→ **Activity**: Among the lines of this material, find those holding the word "units" and report how many there are, with nothing added.

- - -

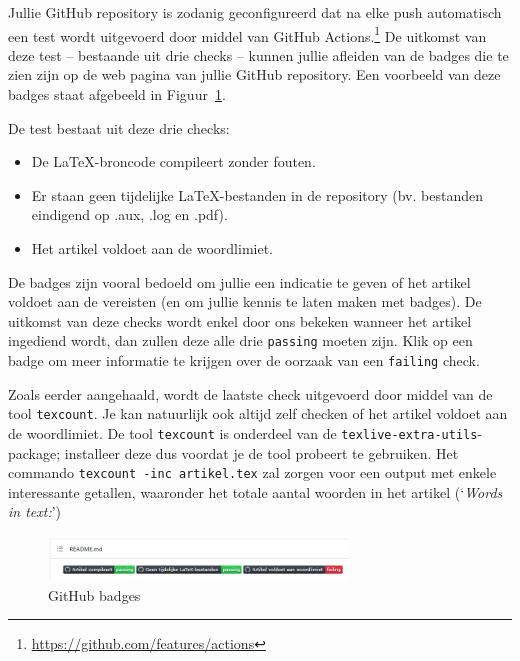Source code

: \documentclass[a4paper]{article}
\begin{document}
Jullie GitHub repository is zodanig geconfigureerd dat na elke push automatisch een test wordt uitgevoerd door middel van GitHub Actions.\footnote{\url{https://github.com/features/actions}}
De uitkomst van deze test -- bestaande uit drie checks -- kunnen jullie afleiden van de badges die te zien zijn op de web pagina van jullie GitHub repository.
Een voorbeeld van deze badges staat afgebeeld in Figuur~\ref{fig:badges}.

De test bestaat uit deze drie checks:

\begin{itemize}
	\item De \LaTeX{}-broncode compileert zonder fouten.
	\item Er staan geen tijdelijke \LaTeX{}-bestanden in de repository (bv. bestanden eindigend op .aux, .log en .pdf).
	\item Het artikel voldoet aan de woordlimiet.
\end{itemize}

De badges zijn vooral bedoeld om jullie een indicatie te geven of het artikel voldoet aan de vereisten (en om jullie kennis te laten maken met badges).
De uitkomst van deze checks wordt enkel door ons bekeken wanneer het artikel ingediend wordt, dan zullen deze alle drie \texttt{passing} moeten zijn.
Klik op een badge om meer informatie te krijgen over de oorzaak van een \texttt{failing} check.

Zoals eerder aangehaald, wordt de laatste check uitgevoerd door middel van de tool \texttt{texcount}.
Je kan natuurlijk ook altijd zelf checken of het artikel voldoet aan de woordlimiet.
De tool \texttt{texcount} is onderdeel van de \texttt{texlive-extra-utils}-package; installeer deze dus voordat je de tool probeert te gebruiken.
Het commando \texttt{texcount -inc artikel.tex} zal zorgen voor een output met enkele interessante getallen, waaronder het totale aantal woorden in het artikel (`\textit{Words in text:}')

\begin{figure}[h]
	\centering
	\includegraphics[width=8cm]{figures/iw-badges-voorbeeld.png}
	\caption{GitHub badges}
	\label{fig:badges}
\end{figure}


\end{document}
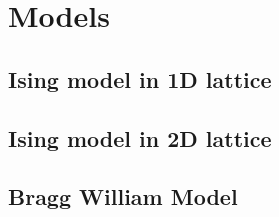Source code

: \section{Models}
	\subsection{Ising model in 1D lattice}
	\subsection{Ising model in 2D lattice}
	\subsection{Bragg William Model}
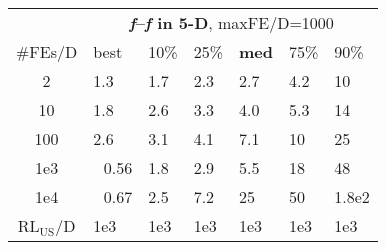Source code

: \begin{tabular}{c|llllll}
 & \multicolumn{6}{|c}{\textbf{\textit{f}\raisebox{-0.35ex}{1}--\textit{f}\raisebox{-0.35ex}{24} in 5-D}, maxFE/D=1000}\\
\#FEs/D & best & 10\% & 25\% & \textbf{med} & 75\% & 90\%\\
2 & \hspace*{1ex}1.3 & \hspace*{1ex}1.7 & \hspace*{1ex}2.3 & \hspace*{1ex}2.7 & \hspace*{1ex}4.2 & 10\\
10 & \hspace*{1ex}1.8 & \hspace*{1ex}2.6 & \hspace*{1ex}3.3 & \hspace*{1ex}4.0 & \hspace*{1ex}5.3 & 14\\
100 & \hspace*{1ex}2.6 & \hspace*{1ex}3.1 & \hspace*{1ex}4.1 & \hspace*{1ex}7.1 & 10 & 25\\
1e3 & ~\,0.56 & \hspace*{1ex}1.8 & \hspace*{1ex}2.9 & \hspace*{1ex}5.5 & 18 & 48\\
1e4 & ~\,0.67 & \hspace*{1ex}2.5 & \hspace*{1ex}7.2 & 25 & 50 & 1.8e2\\
$\text{RL}_{\text{US}}$/D & 1e3 & 1e3 & 1e3 & 1e3 & 1e3 & 1e3
\end{tabular}
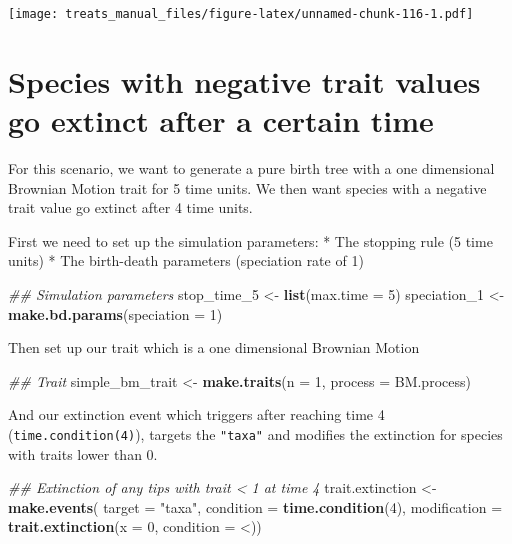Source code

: \documentclass[
]{book}
\newenvironment{Shaded}{\begin{snugshade}}{\end{snugshade}}
\newcommand{\CommentTok}[1]{\textcolor[rgb]{0.56,0.35,0.01}{\textit{#1}}}
\newcommand{\DataTypeTok}[1]{\textcolor[rgb]{0.13,0.29,0.53}{#1}}
\newcommand{\DecValTok}[1]{\textcolor[rgb]{0.00,0.00,0.81}{#1}}
\newcommand{\KeywordTok}[1]{\textcolor[rgb]{0.13,0.29,0.53}{\textbf{#1}}}
\newcommand{\NormalTok}[1]{#1}
\newcommand{\StringTok}[1]{\textcolor[rgb]{0.31,0.60,0.02}{#1}}
\begin{document}
\texttt{[image: treats\_manual\_files/figure-latex/unnamed-chunk-116-1.pdf]}

\hypertarget{EGneg_ext}{%
\section{Species with negative trait values go extinct after a certain time}\label{EGneg_ext}}

For this scenario, we want to generate a pure birth tree with a one dimensional Brownian Motion trait for 5 time units.
We then want species with a negative trait value go extinct after 4 time units.

First we need to set up the simulation parameters:
* The stopping rule (5 time units)
* The birth-death parameters (speciation rate of 1)

\begin{Shaded}
\begin{Highlighting}[]
\CommentTok{\#\# Simulation parameters}
\NormalTok{stop\_time\_}\DecValTok{5}\NormalTok{ \textless{}{-}}\StringTok{ }\KeywordTok{list}\NormalTok{(}\DataTypeTok{max.time =} \DecValTok{5}\NormalTok{)}
\NormalTok{speciation\_}\DecValTok{1}\NormalTok{ \textless{}{-}}\StringTok{ }\KeywordTok{make.bd.params}\NormalTok{(}\DataTypeTok{speciation =} \DecValTok{1}\NormalTok{)}
\end{Highlighting}
\end{Shaded}

Then set up our trait which is a one dimensional Brownian Motion

\begin{Shaded}
\begin{Highlighting}[]
\CommentTok{\#\# Trait}
\NormalTok{simple\_bm\_trait \textless{}{-}}\StringTok{ }\KeywordTok{make.traits}\NormalTok{(}\DataTypeTok{n =} \DecValTok{1}\NormalTok{, }\DataTypeTok{process =}\NormalTok{ BM.process)}
\end{Highlighting}
\end{Shaded}

And our extinction event which triggers after reaching time 4 (\texttt{time.condition(4)}), targets the \texttt{"taxa"} and modifies the extinction for species with traits lower than 0.

\begin{Shaded}
\begin{Highlighting}[]
\CommentTok{\#\# Extinction of any tips with trait \textless{} 1 at time 4}
\NormalTok{trait.extinction \textless{}{-}}\StringTok{ }\KeywordTok{make.events}\NormalTok{(}
                      \DataTypeTok{target =} \StringTok{"taxa"}\NormalTok{,}
                      \DataTypeTok{condition =} \KeywordTok{time.condition}\NormalTok{(}\DecValTok{4}\NormalTok{),}
                      \DataTypeTok{modification =} \KeywordTok{trait.extinction}\NormalTok{(}\DataTypeTok{x =} \DecValTok{0}\NormalTok{,}
                                                      \DataTypeTok{condition =} \StringTok{\textasciigrave{}}\DataTypeTok{\textless{}}\StringTok{\textasciigrave{}}\NormalTok{))}
\end{Highlighting}
\end{Shaded}
\end{document}
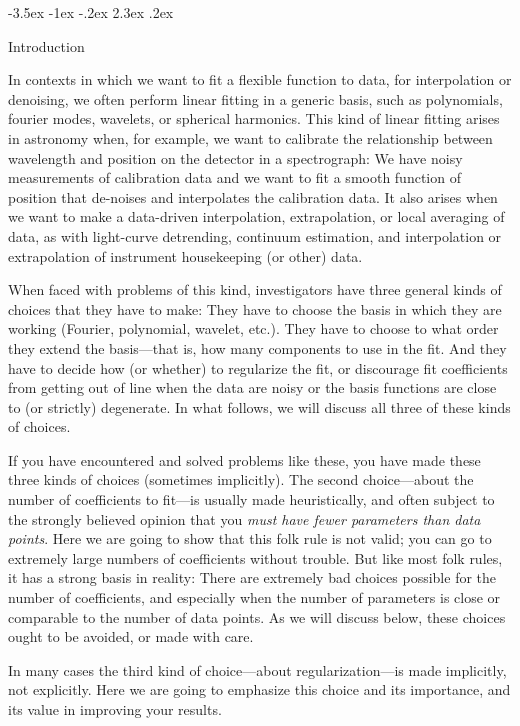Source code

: \documentclass[12pt,letterpaper]{article}
\makeatletter
\renewcommand\section{\@startsection {section}{1}{\z@}%
  {-3.5ex \@plus -1ex \@minus -.2ex}%
  {2.3ex \@plus.2ex}%
  {\raggedright\normalfont\Large\bfseries}}
\makeatother
\begin{document}
\section{Introduction}

In contexts in which we want to fit a flexible function to data, for interpolation or denoising, we often perform linear fitting in a generic basis, such as polynomials, fourier modes, wavelets, or spherical harmonics.
This kind of linear fitting arises in astronomy when, for example, we want to calibrate the relationship between wavelength and position on the detector in a spectrograph:
We have noisy measurements of calibration data and we want to fit a smooth function of position that de-noises and interpolates the calibration data.
It also arises when we want to make a data-driven interpolation, extrapolation, or local averaging of data, as with light-curve detrending, continuum estimation, and interpolation or extrapolation of instrument housekeeping (or other) data.

When faced with problems of this kind, investigators have three general kinds of choices that they have to make:
They have to choose the basis in which they are working (Fourier, polynomial, wavelet, etc.).
They have to choose to what order they extend the basis---that is, how many components to use in the fit.
And they have to decide how (or whether) to regularize the fit, or discourage fit coefficients from getting out of line when the data are noisy or the basis functions are close to (or strictly) degenerate.
In what follows, we will discuss all three of these kinds of choices.

If you have encountered and solved problems like these, you have made these three kinds of choices (sometimes implicitly).
The second choice---about the number of coefficients to fit---is usually made heuristically, and often subject to the strongly believed opinion that you \emph{must have fewer parameters than data points}.
Here we are going to show that this folk rule is not valid; you can go to extremely large numbers of coefficients without trouble.
But like most folk rules, it has a strong basis in reality: There are extremely bad choices possible for the number of coefficients, and especially when the number of parameters is close or comparable to the number of data points.
As we will discuss below, these choices ought to be avoided, or made with care.

In many cases the third kind of choice---about regularization---is made implicitly, not explicitly.
Here we are going to emphasize this choice and its importance, and its value in improving your results.
\end{document}

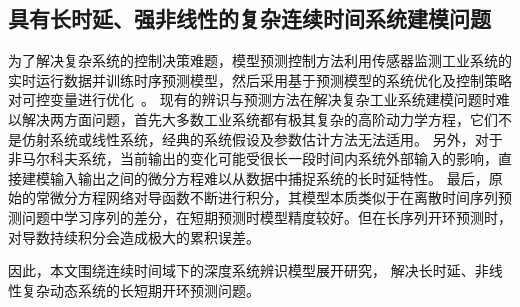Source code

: \subsection{具有长时延、强非线性的复杂连续时间系统建模问题}
为了解决复杂系统的控制决策难题，模型预测控制方法利用传感器监测工业系统的实时运行数据并训练时序预测模型，然后采用基于预测模型的系统优化及控制策略对可控变量进行优化~\cite{Yuan2020,Member2019,wu2020optimization}。
现有的辨识与预测方法在解决复杂工业系统建模问题时难以解决两方面问题，首先大多数工业系统都有极其复杂的高阶动力学方程，它们不是仿射系统或线性系统，经典的系统假设及参数估计方法无法适用。
另外，对于非马尔科夫系统，当前输出的变化可能受很长一段时间内系统外部输入的影响，直接建模输入输出之间的微分方程难以从数据中捕捉系统的长时延特性。
最后，原始的常微分方程网络对导函数不断进行积分，其模型本质类似于在离散时间序列预测问题中学习序列的差分，在短期预测时模型精度较好。但在长序列开环预测时，对导数持续积分会造成极大的累积误差。

因此，本文围绕连续时间域下的深度系统辨识模型展开研究，
解决长时延、非线性复杂动态系统的长短期开环预测问题。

- - -

→ **Result for this exercise**: 3